Exercise material section start

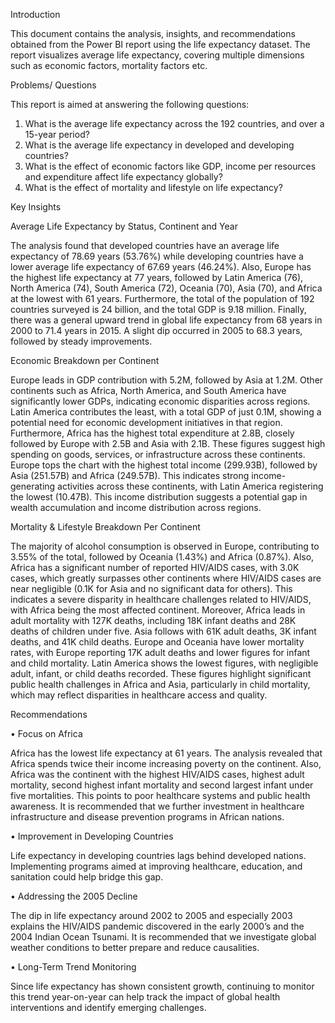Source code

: Introduction

This document contains the analysis, insights, and recommendations obtained from the Power BI report using the life expectancy dataset. The report visualizes average life expectancy, covering multiple dimensions such as economic factors, mortality factors etc.

Problems/ Questions

This report is aimed at answering the following questions:
1. What is the average life expectancy across the 192 countries, and over a 15-year period? 
2. What is the average life expectancy in developed and developing countries?
3. What is the effect of economic factors like GDP, income per resources and expenditure affect life expectancy globally?
4. What is the effect of mortality and lifestyle on life expectancy?

Key Insights

Average Life Expectancy by Status, Continent and Year

The analysis found that developed countries have an average life expectancy of 78.69 years (53.76%) while developing countries have a lower average life expectancy of 67.69 years (46.24%). Also, Europe has the highest life expectancy at 77 years, followed by Latin America (76), North America (74), South America (72), Oceania (70), Asia (70), and Africa at the lowest with 61 years. Furthermore, the total of the population of 192 countries surveyed is 24 billion, and the total GDP is 9.18 million. Finally, there was a general upward trend in global life expectancy from 68 years in 2000 to 71.4 years in 2015. A slight dip occurred in 2005 to 68.3 years, followed by steady improvements.

Economic Breakdown per Continent

Europe leads in GDP contribution with 5.2M, followed by Asia at 1.2M. Other continents such as Africa, North America, and South America have significantly lower GDPs, indicating economic disparities across regions. Latin America contributes the least, with a total GDP of just 0.1M, showing a potential need for economic development initiatives in that region.
Furthermore, Africa has the highest total expenditure at 2.8B, closely followed by Europe with 2.5B and Asia with 2.1B. These figures suggest high spending on goods, services, or infrastructure across these continents. Europe tops the chart with the highest total income (299.93B), followed by Asia (251.57B) and Africa (249.57B). This indicates strong income-generating activities across these continents, with Latin America registering the lowest (10.47B). This income distribution suggests a potential gap in wealth accumulation and income distribution across regions.

Mortality & Lifestyle Breakdown Per Continent

The majority of alcohol consumption is observed in Europe, contributing to 3.55% of the total, followed by Oceania (1.43%) and Africa (0.87%). Also, Africa has a significant number of reported HIV/AIDS cases, with 3.0K cases, which greatly surpasses other continents where HIV/AIDS cases are near negligible (0.1K for Asia and no significant data for others). This indicates a severe disparity in healthcare challenges related to HIV/AIDS, with Africa being the most affected continent. 
Moreover, Africa leads in adult mortality with 127K deaths, including 18K infant deaths and 28K deaths of children under five. Asia follows with 61K adult deaths, 3K infant deaths, and 41K child deaths. Europe and Oceania have lower mortality rates, with Europe reporting 17K adult deaths and lower figures for infant and child mortality. Latin America shows the lowest figures, with negligible adult, infant, or child deaths recorded. These figures highlight significant public health challenges in Africa and Asia, particularly in child mortality, which may reflect disparities in healthcare access and quality.

Recommendations

•	Focus on Africa

Africa has the lowest life expectancy at 61 years. The analysis revealed that Africa spends twice their income increasing poverty on the continent. Also, Africa was the continent with the highest HIV/AIDS cases, highest adult mortality, second highest infant mortality and second largest infant under five mortalities. This points to poor healthcare systems and public health awareness. It is recommended that we further investment in healthcare infrastructure and disease prevention programs in African nations.

•	Improvement in Developing Countries

Life expectancy in developing countries lags behind developed nations. Implementing programs aimed at improving healthcare, education, and sanitation could help bridge this gap.

•	Addressing the 2005 Decline

The dip in life expectancy around 2002 to 2005 and especially 2003 explains the HIV/AIDS pandemic discovered in the early 2000’s and the 2004 Indian Ocean Tsunami. It is recommended that we investigate global weather conditions to better prepare and reduce causalities.

•	Long-Term Trend Monitoring

Since life expectancy has shown consistent growth, continuing to monitor this trend year-on-year can help track the impact of global health interventions and identify emerging challenges.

Exercise material section end

Find each line in the data above with the word "Breakdown", then copy it.

• **Task output**:
Economic Breakdown per Continent
Mortality & Lifestyle Breakdown Per Continent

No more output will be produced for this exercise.